As UC Berkeley Ph.D. student Jun Zeng puts on a blindfold, he is led by a guide dog through a maze of cardboard boxes. They reach a narrow path, and the guide dog pauses, readjusts, then pulls on the leash to let Zeng know it is safe to continue.
But this is no ordinary guide dog. This is a robot.
In a paper published March 26, campus researchers modified a quadrupedal robot from the Massachusetts Institute of Technology into a robot guide dog.
Zhongyu Li is a lead Ph.D. student on a team from the lab led by Koushil Sreenath, campus assistant professor of mechanical engineering. Li said robotic guide dogs will save a lot of time and energy that goes into training a real guide dog.
“Training a dog is very intense, we need to train a dog specifically to teach it how to serve as a guide dog.
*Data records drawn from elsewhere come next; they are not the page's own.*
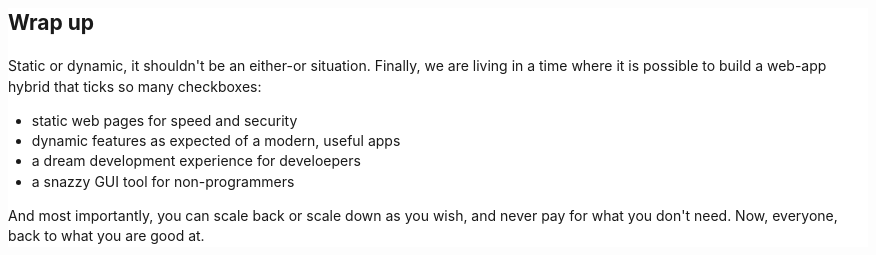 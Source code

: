## Wrap up

Static or dynamic, it shouldn't be an either-or situation. Finally, we are living in a time where it is possible to build a web-app hybrid that ticks so many checkboxes:

- static web pages for speed and security
- dynamic features as expected of a modern, useful apps
- a dream development experience for develoepers
- a snazzy GUI tool for non-programmers

And most importantly, you can scale back or scale down as you wish, and never pay for what you don't need. Now, everyone, back to what you are good at.
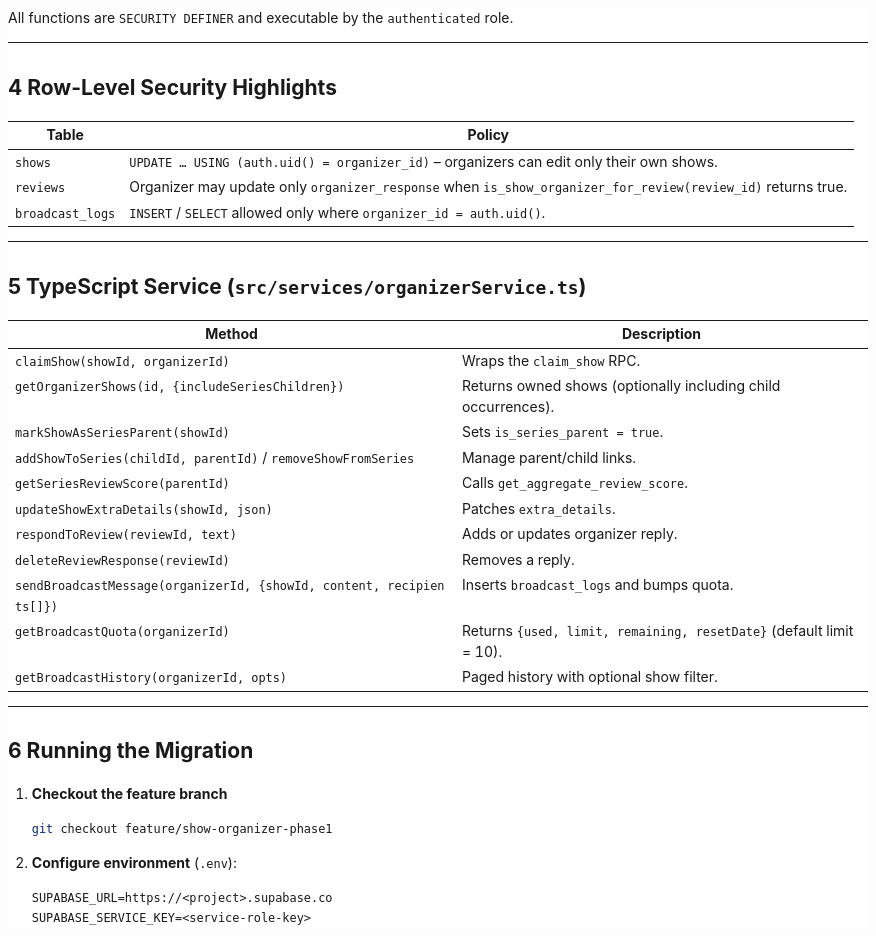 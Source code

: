 All functions are `SECURITY DEFINER` and executable by the `authenticated` role.

---

## 4  Row-Level Security Highlights

| Table | Policy |
|-------|--------|
| `shows` | `UPDATE … USING (auth.uid() = organizer_id)` – organizers can edit only their own shows. |
| `reviews` | Organizer may update only `organizer_response` when `is_show_organizer_for_review(review_id)` returns true. |
| `broadcast_logs` | `INSERT` / `SELECT` allowed only where `organizer_id = auth.uid()`. |

---

## 5  TypeScript Service (`src/services/organizerService.ts`)

| Method | Description |
|--------|-------------|
| `claimShow(showId, organizerId)` | Wraps the `claim_show` RPC. |
| `getOrganizerShows(id, {includeSeriesChildren})` | Returns owned shows (optionally including child occurrences). |
| `markShowAsSeriesParent(showId)` | Sets `is_series_parent = true`. |
| `addShowToSeries(childId, parentId)` / `removeShowFromSeries` | Manage parent/child links. |
| `getSeriesReviewScore(parentId)` | Calls `get_aggregate_review_score`. |
| `updateShowExtraDetails(showId, json)` | Patches `extra_details`. |
| `respondToReview(reviewId, text)` | Adds or updates organizer reply. |
| `deleteReviewResponse(reviewId)` | Removes a reply. |
| `sendBroadcastMessage(organizerId, {showId, content, recipients[]})` | Inserts `broadcast_logs` and bumps quota. |
| `getBroadcastQuota(organizerId)` | Returns `{used, limit, remaining, resetDate}` (default limit = 10). |
| `getBroadcastHistory(organizerId, opts)` | Paged history with optional show filter. |

---

## 6  Running the Migration

1. **Checkout the feature branch**  
   ```bash
   git checkout feature/show-organizer-phase1
   ```

2. **Configure environment** (`.env`):
   ```
   SUPABASE_URL=https://<project>.supabase.co
   SUPABASE_SERVICE_KEY=<service-role-key>
   ```
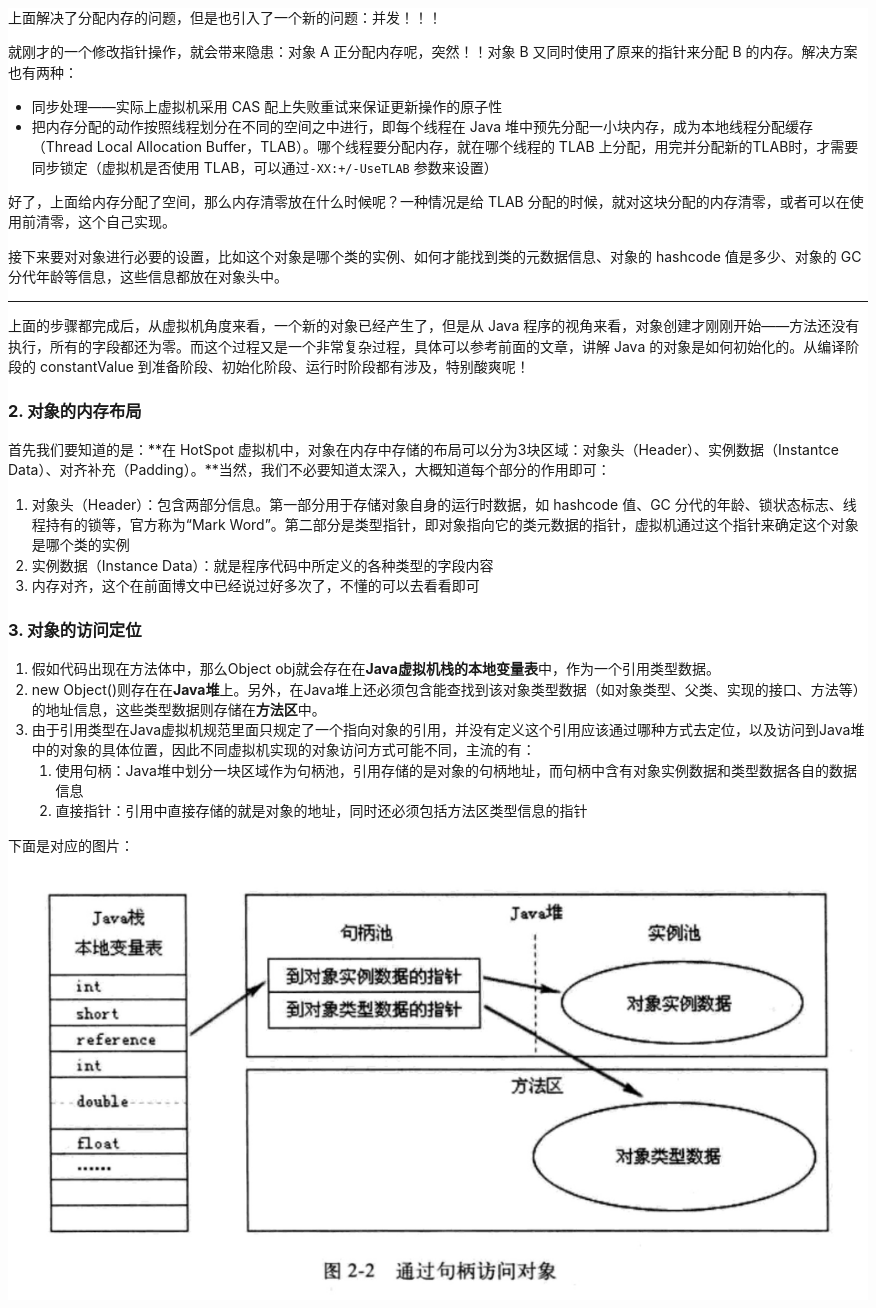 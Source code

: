 
上面解决了分配内存的问题，但是也引入了一个新的问题：并发！！！

就刚才的一个修改指针操作，就会带来隐患：对象 A 正分配内存呢，突然！！对象 B 又同时使用了原来的指针来分配 B 的内存。解决方案也有两种：

* 同步处理——实际上虚拟机采用 CAS 配上失败重试来保证更新操作的原子性
* 把内存分配的动作按照线程划分在不同的空间之中进行，即每个线程在 Java 堆中预先分配一小块内存，成为本地线程分配缓存（Thread Local Allocation Buffer，TLAB）。哪个线程要分配内存，就在哪个线程的 TLAB 上分配，用完并分配新的TLAB时，才需要同步锁定（虚拟机是否使用 TLAB，可以通过`-XX:+/-UseTLAB` 参数来设置）

好了，上面给内存分配了空间，那么内存清零放在什么时候呢？一种情况是给 TLAB 分配的时候，就对这块分配的内存清零，或者可以在使用前清零，这个自己实现。

接下来要对对象进行必要的设置，比如这个对象是哪个类的实例、如何才能找到类的元数据信息、对象的 hashcode 值是多少、对象的 GC 分代年龄等信息，这些信息都放在对象头中。

---

上面的步骤都完成后，从虚拟机角度来看，一个新的对象已经产生了，但是从 Java 程序的视角来看，对象创建才刚刚开始——<init>方法还没有执行，所有的字段都还为零。而这个过程又是一个非常复杂过程，具体可以参考前面的文章，讲解 Java 的对象是如何初始化的。从编译阶段的 constantValue 到准备阶段、初始化阶段、运行时阶段都有涉及，特别酸爽呢！

### 2. 对象的内存布局

首先我们要知道的是：**在 HotSpot 虚拟机中，对象在内存中存储的布局可以分为3块区域：对象头（Header）、实例数据（Instantce Data）、对齐补充（Padding）。**当然，我们不必要知道太深入，大概知道每个部分的作用即可：

1. 对象头（Header）：包含两部分信息。第一部分用于存储对象自身的运行时数据，如 hashcode 值、GC 分代的年龄、锁状态标志、线程持有的锁等，官方称为“Mark Word”。第二部分是类型指针，即对象指向它的类元数据的指针，虚拟机通过这个指针来确定这个对象是哪个类的实例
2. 实例数据（Instance Data）：就是程序代码中所定义的各种类型的字段内容
3. 内存对齐，这个在前面博文中已经说过好多次了，不懂的可以去看看即可

### 3. 对象的访问定位

1. 假如代码出现在方法体中，那么Object obj就会存在在**Java虚拟机栈的本地变量表**中，作为一个引用类型数据。
2. new Object()则存在在**Java堆**上。另外，在Java堆上还必须包含能查找到该对象类型数据（如对象类型、父类、实现的接口、方法等）的地址信息，这些类型数据则存储在**方法区**中。
3. 由于引用类型在Java虚拟机规范里面只规定了一个指向对象的引用，并没有定义这个引用应该通过哪种方式去定位，以及访问到Java堆中的对象的具体位置，因此不同虚拟机实现的对象访问方式可能不同，主流的有：
	1. 使用句柄：Java堆中划分一块区域作为句柄池，引用存储的是对象的句柄地址，而句柄中含有对象实例数据和类型数据各自的数据信息
	2. 直接指针：引用中直接存储的就是对象的地址，同时还必须包括方法区类型信息的指针

下面是对应的图片：

![img](../image/reference_handler.png)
These leading skills cannot be transferred to another animal,” Li said. “By using a robot dog, we can easily transfer to another machine. We can create multiple body guide dogs to help all kinds of individual people.”
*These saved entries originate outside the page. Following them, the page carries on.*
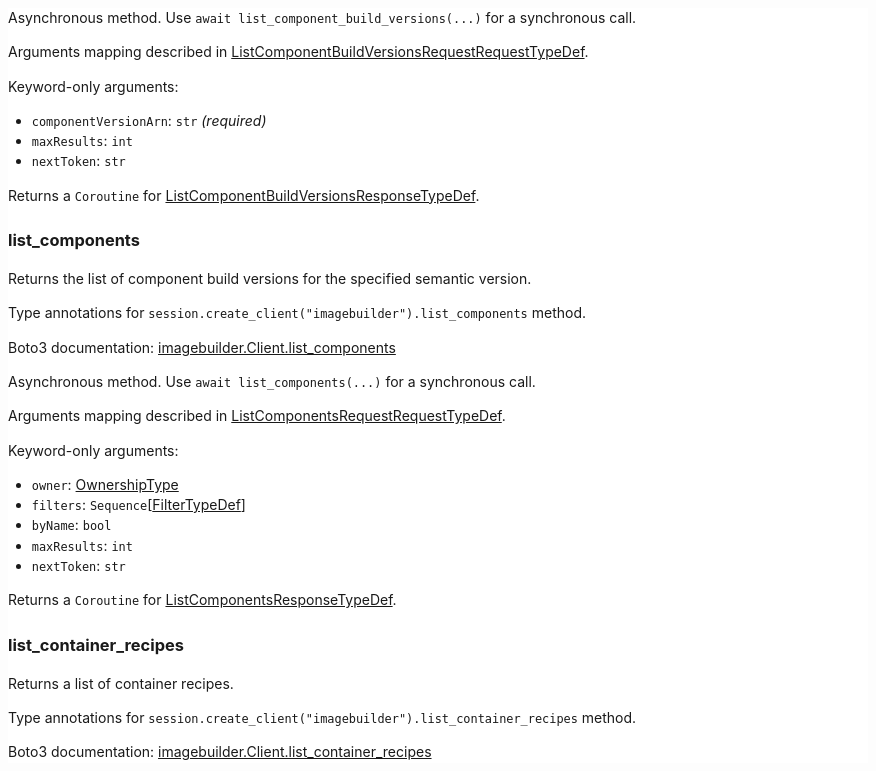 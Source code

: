 Asynchronous method. Use `await list_component_build_versions(...)` for a
synchronous call.

Arguments mapping described in
[ListComponentBuildVersionsRequestRequestTypeDef](./type_defs.md#listcomponentbuildversionsrequestrequesttypedef).

Keyword-only arguments:

- `componentVersionArn`: `str` *(required)*
- `maxResults`: `int`
- `nextToken`: `str`

Returns a `Coroutine` for
[ListComponentBuildVersionsResponseTypeDef](./type_defs.md#listcomponentbuildversionsresponsetypedef).

<a id="list_components"></a>

### list_components

Returns the list of component build versions for the specified semantic
version.

Type annotations for `session.create_client("imagebuilder").list_components`
method.

Boto3 documentation:
[imagebuilder.Client.list_components](https://boto3.amazonaws.com/v1/documentation/api/latest/reference/services/imagebuilder.html#imagebuilder.Client.list_components)

Asynchronous method. Use `await list_components(...)` for a synchronous call.

Arguments mapping described in
[ListComponentsRequestRequestTypeDef](./type_defs.md#listcomponentsrequestrequesttypedef).

Keyword-only arguments:

- `owner`: [OwnershipType](./literals.md#ownershiptype)
- `filters`: `Sequence`\[[FilterTypeDef](./type_defs.md#filtertypedef)\]
- `byName`: `bool`
- `maxResults`: `int`
- `nextToken`: `str`

Returns a `Coroutine` for
[ListComponentsResponseTypeDef](./type_defs.md#listcomponentsresponsetypedef).

<a id="list_container_recipes"></a>

### list_container_recipes

Returns a list of container recipes.

Type annotations for
`session.create_client("imagebuilder").list_container_recipes` method.

Boto3 documentation:
[imagebuilder.Client.list_container_recipes](https://boto3.amazonaws.com/v1/documentation/api/latest/reference/services/imagebuilder.html#imagebuilder.Client.list_container_recipes)
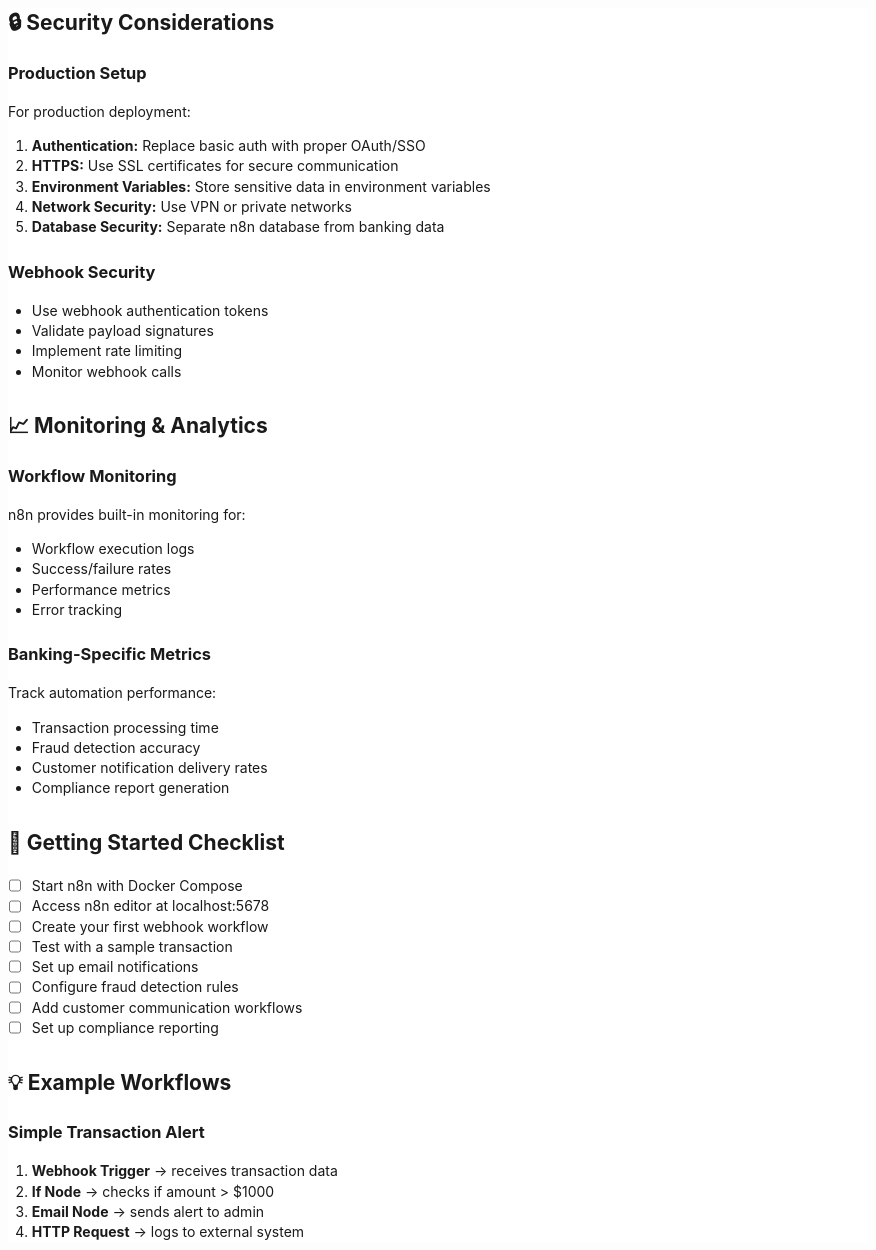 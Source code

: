 ## 🔒 Security Considerations

### Production Setup
For production deployment:

1. **Authentication:** Replace basic auth with proper OAuth/SSO
2. **HTTPS:** Use SSL certificates for secure communication
3. **Environment Variables:** Store sensitive data in environment variables
4. **Network Security:** Use VPN or private networks
5. **Database Security:** Separate n8n database from banking data

### Webhook Security
- Use webhook authentication tokens
- Validate payload signatures
- Implement rate limiting
- Monitor webhook calls

## 📈 Monitoring & Analytics

### Workflow Monitoring
n8n provides built-in monitoring for:
- Workflow execution logs
- Success/failure rates
- Performance metrics
- Error tracking

### Banking-Specific Metrics
Track automation performance:
- Transaction processing time
- Fraud detection accuracy
- Customer notification delivery rates
- Compliance report generation

## 🚀 Getting Started Checklist

- [ ] Start n8n with Docker Compose
- [ ] Access n8n editor at localhost:5678
- [ ] Create your first webhook workflow
- [ ] Test with a sample transaction
- [ ] Set up email notifications
- [ ] Configure fraud detection rules
- [ ] Add customer communication workflows
- [ ] Set up compliance reporting

## 💡 Example Workflows

### Simple Transaction Alert
1. **Webhook Trigger** → receives transaction data
2. **If Node** → checks if amount > $1000
3. **Email Node** → sends alert to admin
4. **HTTP Request** → logs to external system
The robot is equipped with a rotating camera to keep track of the person being led and light detection and ranging, or LIDAR, to locate and position itself.
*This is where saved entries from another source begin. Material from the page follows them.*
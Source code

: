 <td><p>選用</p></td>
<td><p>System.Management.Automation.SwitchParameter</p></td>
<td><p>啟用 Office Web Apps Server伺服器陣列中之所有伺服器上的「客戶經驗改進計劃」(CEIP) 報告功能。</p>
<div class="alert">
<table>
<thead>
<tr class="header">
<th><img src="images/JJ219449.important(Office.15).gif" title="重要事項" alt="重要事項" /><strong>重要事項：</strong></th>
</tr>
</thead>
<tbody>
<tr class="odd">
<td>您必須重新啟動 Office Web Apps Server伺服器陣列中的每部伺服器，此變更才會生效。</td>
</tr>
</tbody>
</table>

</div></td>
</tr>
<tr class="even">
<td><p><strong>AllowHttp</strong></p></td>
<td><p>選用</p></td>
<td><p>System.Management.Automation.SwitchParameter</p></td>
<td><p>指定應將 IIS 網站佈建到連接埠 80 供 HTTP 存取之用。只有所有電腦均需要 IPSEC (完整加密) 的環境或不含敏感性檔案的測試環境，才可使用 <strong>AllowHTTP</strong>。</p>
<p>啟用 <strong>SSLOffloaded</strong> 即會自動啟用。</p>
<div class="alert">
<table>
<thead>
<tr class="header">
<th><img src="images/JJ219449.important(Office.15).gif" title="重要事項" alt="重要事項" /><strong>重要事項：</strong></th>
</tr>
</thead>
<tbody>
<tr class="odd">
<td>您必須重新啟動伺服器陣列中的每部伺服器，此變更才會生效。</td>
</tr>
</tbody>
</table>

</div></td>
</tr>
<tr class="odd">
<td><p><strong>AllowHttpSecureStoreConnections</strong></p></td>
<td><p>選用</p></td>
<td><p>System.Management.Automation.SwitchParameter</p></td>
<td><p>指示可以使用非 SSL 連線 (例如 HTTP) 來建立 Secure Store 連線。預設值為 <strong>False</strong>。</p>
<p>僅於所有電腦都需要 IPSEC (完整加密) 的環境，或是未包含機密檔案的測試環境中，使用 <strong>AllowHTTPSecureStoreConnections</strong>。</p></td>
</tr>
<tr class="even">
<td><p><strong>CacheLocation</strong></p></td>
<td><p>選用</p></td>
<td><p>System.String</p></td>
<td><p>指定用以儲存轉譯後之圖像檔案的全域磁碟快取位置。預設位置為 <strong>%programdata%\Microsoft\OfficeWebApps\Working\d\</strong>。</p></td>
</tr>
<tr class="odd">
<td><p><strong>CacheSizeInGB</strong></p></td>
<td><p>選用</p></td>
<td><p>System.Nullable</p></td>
But what sets this robot guide dog apart from others is its leash and its four legs, which help it guide users through narrow spaces such as doors, narrow corridors and corners, according to the paper.
When the robot needs to stop and readjust, Li said it slackens the leash. Once repositioned, the robot will pull the leash taut to let the user know it is safe to continue. The paper added that the leash system replaces previous methods of using a rigid arm as a guiding cane, which can get stuck in tight spaces.
The paper also noted that using legs instead of wheels reduces the space the robot takes up.
“Most prior robotic guiding systems are based on wheeled platforms with large bases,” the paper reads. “The large bases … limit these prior approaches from operating in narrow and cluttered environments.”
According to the paper, the robot guide dog successfully led its users to the end goal without any collisions.
Li said the team has only done indoor research so far but hopes to expand research into outdoor environments, such as leading someone to cross a traffic light. The paper noted that future research would also look into more complicated human movements.
Li added that he is hopeful that this technology will hit the market very soon.
“People can get a robot dog for a very cheap price in the future soon,” Li said. “Once we develop one algorithm, we can copy-paste for all kinds of robot dogs. It won’t be too long. The price is getting lower and lower nowadays.”